(Records supplied Opens)

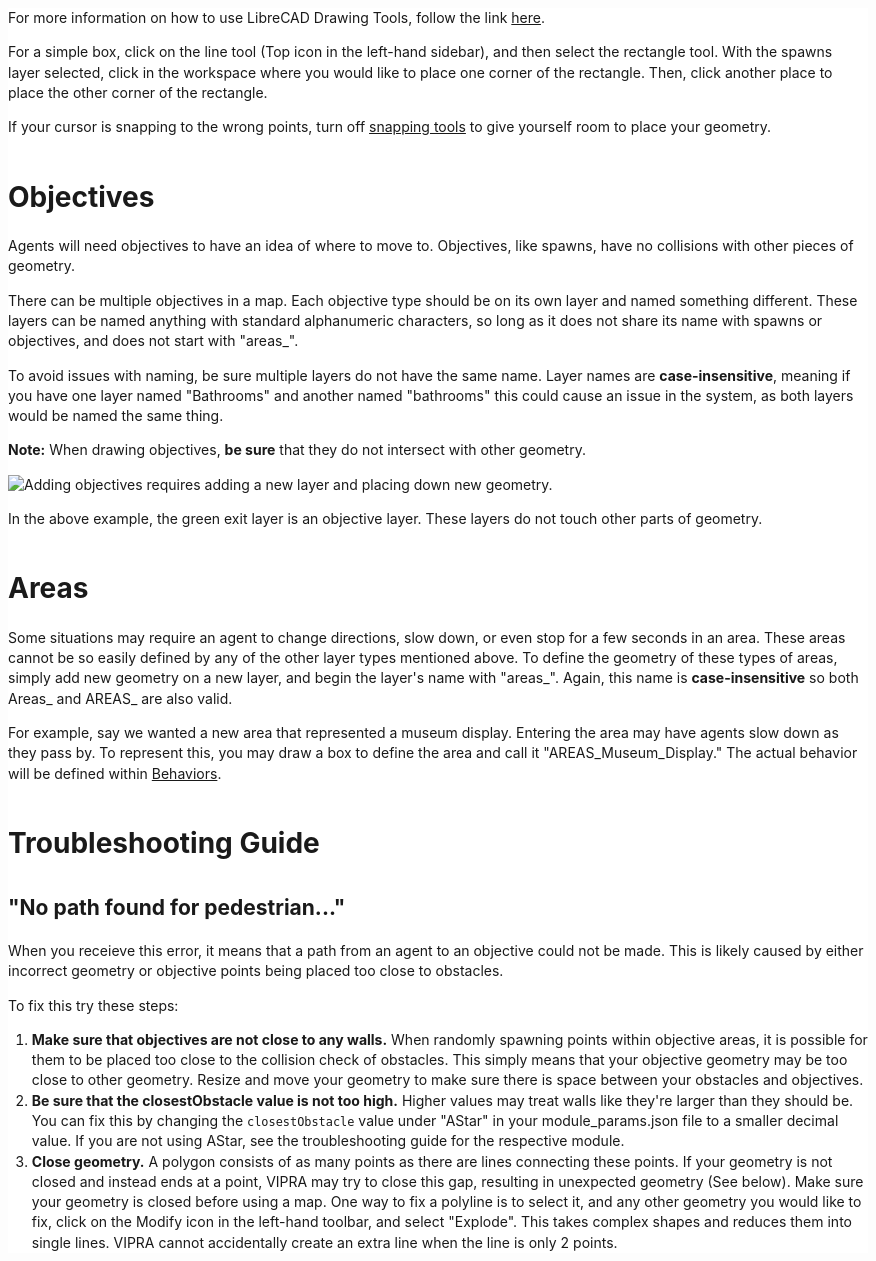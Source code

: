For more information on how to use LibreCAD Drawing Tools, follow the link [here](https://docs.librecad.org/en/2.2.0_a/ref/fundamentals.html). 

For a simple box, click on the line tool (Top icon in the left-hand sidebar), and then select the rectangle tool. With the spawns layer selected, click in the workspace where you would like to place one corner of the rectangle. Then, click another place to place the other corner of the rectangle.

If your cursor is snapping to the wrong points, turn off [snapping tools](https://docs.librecad.org/en/latest/ref/snaps.html) to give yourself room to place your geometry.

# Objectives
Agents will need objectives to have an idea of where to move to. Objectives, like spawns, have no collisions with other pieces of geometry. 

There can be multiple objectives in a map. Each objective type should be on its own layer and named something different. These layers can be named anything with standard alphanumeric characters, so long as it does not share its name with spawns or objectives, and does not start with "areas_".

To avoid issues with naming, be sure multiple layers do not have the same name. Layer names are **case-insensitive**, meaning if you have one layer named "Bathrooms" and another named "bathrooms" this could cause an issue in the system, as both layers would be named the same thing. 

**Note:** When drawing objectives, **be sure** that they do not intersect with other geometry. 

![Adding objectives requires adding a new layer and placing down new geometry.](images/Objectives.png?raw=true "Objectives labelled as \"exit\"")

In the above  example, the green exit layer is an objective layer. These layers do not touch other parts of geometry.

# Areas
Some situations may require an agent to change directions, slow down, or even stop for a few seconds in an area. These areas cannot be so easily defined by any of the other layer types mentioned above. To define the geometry of these types of areas, simply add new geometry on a new layer, and begin the layer's name with "areas_". Again, this name is **case-insensitive** so both Areas_ and AREAS_ are also valid. 

For example, say we wanted a new area that represented a museum display. Entering the area may have agents slow down as they pass by. To represent this, you may draw a box to define the area and call it "AREAS_Museum_Display." The actual behavior will be defined within [Behaviors](../behaviors/behaviors_syntax.md#location-target-modifier).


# Troubleshooting Guide
## "No path found for pedestrian..."
When you receieve this error, it means that a path from an agent to an objective could not be made. This is likely caused by either incorrect geometry or objective points being placed too close to obstacles.

To fix this try these steps:  
1. **Make sure that objectives are not close to any walls.** When randomly spawning points within objective areas, it is possible for them to be placed too close to the collision check of obstacles. This simply means that your objective geometry may be too close to other geometry. Resize and move your geometry to make sure there is space between your obstacles and objectives. 
2. **Be sure that the closestObstacle value is not too high.** Higher values may treat walls like they're larger than they should be. You can fix this by changing the `closestObstacle` value under "AStar" in your module_params.json file to a smaller decimal value. If you are not using AStar, see the troubleshooting guide for the respective module. 
3. **Close geometry.** A polygon consists of as many points as there are lines connecting these points. If your geometry is not closed and instead ends at a point, VIPRA may try to close this gap, resulting in unexpected geometry (See below). Make sure your geometry is closed before using a map. One way to fix a polyline is to select it, and any other geometry you would like to fix, click on the Modify icon in the left-hand toolbar, and select "Explode". This takes complex shapes and reduces them into single lines. VIPRA cannot accidentally create an extra line when the line is only 2 points.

(Records supplied Closes)

■ Your goal ■
Starting from the records above, filter out all lines except those containing the word "https".

■ Result for this exercise ■
:For more information on how to use LibreCAD Drawing Tools, follow the link [here](https://docs.librecad.org/en/2.2.0_a/ref/fundamentals.html). 
If your cursor is snapping to the wrong points, turn off [snapping tools](https://docs.librecad.org/en/latest/ref/snaps.html) to give yourself room to place your geometry.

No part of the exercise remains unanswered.